The Horse Boy Film: A Viewer’s Reaction by Bill Kirst

Community Cinema Audience Member Bill Kirst

Community Cinema Audience Member Bill Kirst

I first heard about the story of the Horse Boy when my sister, Marguerite Kirst Colston, was going on a book tour its author, Rupert Isaacson. During her trip, my sister recommended I pick up a copy of the book at the bookstore. It wasn’t until I got an invite to the pre-screening of the film adaptation that I remembered I had ordered the book on my Kindle. I was excited to hear that the story had been turned into a documentary-style film.

It was a beautiful Sunday afternoon when I walked over to Busboys & Poets in Washington, D.C., to see the Community Cinema screening. There I met up with my sister, her friends, and co-workers from the Autism Society. After a brief introduction about the PBS Film Festival, the movie started.

Immediately I was introduced to Rowan, a boy with autism. Rowan is playing with his toys in the living room. His dad, Rupert, is filming and trying to get Rowan’s attention, hoping he will say his name. Rowan doesn’t respond to his father and focuses attentively on his toys. This was a very familiar scene to me as an uncle. My nephew, Camden, also has autism. I was immediately captivated by Rowan and his similar behaviors.

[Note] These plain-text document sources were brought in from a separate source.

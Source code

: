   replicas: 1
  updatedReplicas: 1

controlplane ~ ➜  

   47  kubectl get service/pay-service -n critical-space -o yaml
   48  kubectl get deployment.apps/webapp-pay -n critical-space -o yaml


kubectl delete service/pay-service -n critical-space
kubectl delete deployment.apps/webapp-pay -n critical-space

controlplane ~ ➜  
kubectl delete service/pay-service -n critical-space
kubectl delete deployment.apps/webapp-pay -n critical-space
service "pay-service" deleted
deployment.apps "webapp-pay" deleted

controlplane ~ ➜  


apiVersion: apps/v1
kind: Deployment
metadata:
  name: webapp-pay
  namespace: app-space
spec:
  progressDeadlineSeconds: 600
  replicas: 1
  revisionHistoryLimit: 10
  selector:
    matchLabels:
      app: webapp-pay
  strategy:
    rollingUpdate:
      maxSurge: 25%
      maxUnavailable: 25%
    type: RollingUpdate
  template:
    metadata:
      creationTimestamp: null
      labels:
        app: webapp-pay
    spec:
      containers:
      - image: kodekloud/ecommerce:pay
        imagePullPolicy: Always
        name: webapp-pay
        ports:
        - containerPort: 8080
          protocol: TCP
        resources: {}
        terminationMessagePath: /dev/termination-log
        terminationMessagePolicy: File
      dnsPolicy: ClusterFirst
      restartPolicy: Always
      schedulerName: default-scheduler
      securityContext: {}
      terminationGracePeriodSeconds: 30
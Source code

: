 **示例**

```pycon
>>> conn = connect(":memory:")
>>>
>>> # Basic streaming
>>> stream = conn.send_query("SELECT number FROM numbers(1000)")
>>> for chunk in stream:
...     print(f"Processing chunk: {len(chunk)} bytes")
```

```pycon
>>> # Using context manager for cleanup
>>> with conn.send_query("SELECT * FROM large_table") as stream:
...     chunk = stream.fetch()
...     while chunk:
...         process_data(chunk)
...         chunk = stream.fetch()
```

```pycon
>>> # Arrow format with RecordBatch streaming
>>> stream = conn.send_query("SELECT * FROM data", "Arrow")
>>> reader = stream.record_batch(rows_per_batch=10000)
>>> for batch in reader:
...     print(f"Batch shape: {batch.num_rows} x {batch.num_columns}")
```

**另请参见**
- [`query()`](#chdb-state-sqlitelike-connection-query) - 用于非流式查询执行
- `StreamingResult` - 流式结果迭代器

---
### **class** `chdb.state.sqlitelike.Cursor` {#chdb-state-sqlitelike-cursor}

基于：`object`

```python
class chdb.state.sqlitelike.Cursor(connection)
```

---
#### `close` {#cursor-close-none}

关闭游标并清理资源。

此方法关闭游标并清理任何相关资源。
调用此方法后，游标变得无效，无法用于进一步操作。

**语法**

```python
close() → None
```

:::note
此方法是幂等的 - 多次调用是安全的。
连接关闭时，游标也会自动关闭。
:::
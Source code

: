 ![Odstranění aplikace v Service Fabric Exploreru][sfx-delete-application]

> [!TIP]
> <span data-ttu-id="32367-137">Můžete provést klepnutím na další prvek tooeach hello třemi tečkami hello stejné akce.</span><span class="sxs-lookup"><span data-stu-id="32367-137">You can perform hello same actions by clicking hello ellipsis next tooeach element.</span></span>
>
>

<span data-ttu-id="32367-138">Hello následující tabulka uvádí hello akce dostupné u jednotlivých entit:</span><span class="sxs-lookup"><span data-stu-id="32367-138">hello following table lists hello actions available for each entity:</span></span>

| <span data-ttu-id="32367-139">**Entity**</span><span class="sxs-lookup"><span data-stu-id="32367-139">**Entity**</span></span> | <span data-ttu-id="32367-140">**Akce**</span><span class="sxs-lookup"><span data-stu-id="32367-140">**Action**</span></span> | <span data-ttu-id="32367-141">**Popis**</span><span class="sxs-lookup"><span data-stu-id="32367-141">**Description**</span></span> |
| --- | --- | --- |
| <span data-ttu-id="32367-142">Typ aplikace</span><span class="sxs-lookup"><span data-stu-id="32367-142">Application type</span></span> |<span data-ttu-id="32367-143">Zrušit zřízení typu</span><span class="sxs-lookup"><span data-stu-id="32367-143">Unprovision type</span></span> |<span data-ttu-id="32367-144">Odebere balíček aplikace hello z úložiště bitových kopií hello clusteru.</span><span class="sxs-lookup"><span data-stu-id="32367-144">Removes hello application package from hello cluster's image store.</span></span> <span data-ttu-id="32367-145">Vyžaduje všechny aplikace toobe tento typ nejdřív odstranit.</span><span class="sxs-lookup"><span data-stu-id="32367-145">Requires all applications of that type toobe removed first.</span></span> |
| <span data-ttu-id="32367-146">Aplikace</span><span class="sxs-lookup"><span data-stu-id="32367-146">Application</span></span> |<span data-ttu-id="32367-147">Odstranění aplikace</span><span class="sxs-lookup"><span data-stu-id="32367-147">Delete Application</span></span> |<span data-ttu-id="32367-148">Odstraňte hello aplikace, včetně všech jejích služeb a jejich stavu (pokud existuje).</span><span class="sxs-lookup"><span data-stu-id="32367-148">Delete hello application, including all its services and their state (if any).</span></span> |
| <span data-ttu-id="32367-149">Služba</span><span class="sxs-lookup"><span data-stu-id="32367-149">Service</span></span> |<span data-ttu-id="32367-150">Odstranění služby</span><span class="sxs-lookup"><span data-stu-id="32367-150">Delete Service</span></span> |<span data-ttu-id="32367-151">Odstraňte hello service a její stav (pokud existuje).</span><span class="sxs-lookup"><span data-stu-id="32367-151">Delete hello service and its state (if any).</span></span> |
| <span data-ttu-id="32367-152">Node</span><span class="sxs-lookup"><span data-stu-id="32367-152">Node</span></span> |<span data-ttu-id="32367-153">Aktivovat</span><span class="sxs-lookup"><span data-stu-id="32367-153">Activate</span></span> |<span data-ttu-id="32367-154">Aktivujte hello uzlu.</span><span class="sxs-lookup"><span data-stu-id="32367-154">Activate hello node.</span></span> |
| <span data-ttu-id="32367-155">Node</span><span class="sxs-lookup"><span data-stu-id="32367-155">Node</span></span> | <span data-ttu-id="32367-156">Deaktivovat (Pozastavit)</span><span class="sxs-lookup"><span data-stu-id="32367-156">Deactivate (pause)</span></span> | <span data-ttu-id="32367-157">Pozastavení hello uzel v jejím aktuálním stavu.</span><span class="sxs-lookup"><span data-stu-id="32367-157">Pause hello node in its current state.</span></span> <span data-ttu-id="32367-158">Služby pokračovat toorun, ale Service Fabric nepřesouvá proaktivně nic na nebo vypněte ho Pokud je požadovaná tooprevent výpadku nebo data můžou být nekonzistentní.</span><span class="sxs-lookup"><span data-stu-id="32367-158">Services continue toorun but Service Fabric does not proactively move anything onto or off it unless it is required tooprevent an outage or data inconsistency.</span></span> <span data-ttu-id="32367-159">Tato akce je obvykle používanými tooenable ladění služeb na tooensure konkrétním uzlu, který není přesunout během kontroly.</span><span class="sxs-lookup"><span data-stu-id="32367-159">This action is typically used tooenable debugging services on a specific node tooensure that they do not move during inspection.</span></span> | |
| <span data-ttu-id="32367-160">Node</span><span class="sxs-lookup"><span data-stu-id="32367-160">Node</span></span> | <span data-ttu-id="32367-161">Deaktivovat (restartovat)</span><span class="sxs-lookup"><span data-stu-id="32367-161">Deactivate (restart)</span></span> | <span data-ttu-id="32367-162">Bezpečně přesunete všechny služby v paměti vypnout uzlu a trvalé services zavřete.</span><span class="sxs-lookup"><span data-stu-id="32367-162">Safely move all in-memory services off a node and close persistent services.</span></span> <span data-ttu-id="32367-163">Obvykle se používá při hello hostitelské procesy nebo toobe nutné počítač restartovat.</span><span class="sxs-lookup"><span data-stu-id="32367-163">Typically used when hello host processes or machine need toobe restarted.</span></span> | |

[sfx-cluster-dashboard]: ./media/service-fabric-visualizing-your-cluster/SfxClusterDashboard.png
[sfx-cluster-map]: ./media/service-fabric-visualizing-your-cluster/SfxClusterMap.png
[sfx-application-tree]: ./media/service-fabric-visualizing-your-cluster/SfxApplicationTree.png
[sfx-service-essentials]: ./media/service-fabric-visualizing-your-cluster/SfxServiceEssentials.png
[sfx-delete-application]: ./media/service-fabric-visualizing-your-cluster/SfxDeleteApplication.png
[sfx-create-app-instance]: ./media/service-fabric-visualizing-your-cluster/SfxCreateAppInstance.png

The tantrums, the inability to communicate, his repetitive moment — all of this was just like what I had seen in Camden.

Yetta Myrick (left) and Marguerite Kirst Colston speak at a Community Cinema screening of “The Horse Boy” April 11 at Busboys & Poets in Washington, D.C.

Yetta Myrick (left) and Marguerite Kirst Colston speak at a Community Cinema screening of “The Horse Boy” April 11 at Busboys & Poets in Washington, D.C.

As I listened to Rupert narrate his story, and echo his frustrations at not being able to communicate with his son, it tore at me. I thought about my nephew and his mom and sister and how it challenges them as a family each and every day. I recognized the same struggles in Rowan as I do in Camden. At times, I felt as if Rupert was reading from the same script or playing to same soundtrack that my sister had once lived.

My emotions ran from low to high as the film progressed and I was reminded of the extreme intelligence and true innocence these children bring to us everyday. I watched a scene unfold where Rowan organizes his animal toys in logical and natural categories without any prompting or instruction. For years I saw similar behavior from Camden, who would take anything apart and put it back together in a calculated and organized fashion with no instruction or guidance. I never underestimate the cognitive power of children with autism. I know they experience life at a heightened level, and I believe that can help us see things differently, perhaps more clearly.

The moment in the film I can’t forget is when Rowan runs up to a horse and immediately establishes an unexpected connection with the majestic animal. When Rupert risks putting his son on the horse’s back, he experiences a near miracle. While in contact with the horse Rowan enters a state of relaxation and ease he has not experienced before. Rowan speaks in a full sentence to say “He’s a nice horse.” This simple exchange opens up a world of possibilities for Rowan and his family as they embark on a journey to better understand autism as they heal and grow as a family.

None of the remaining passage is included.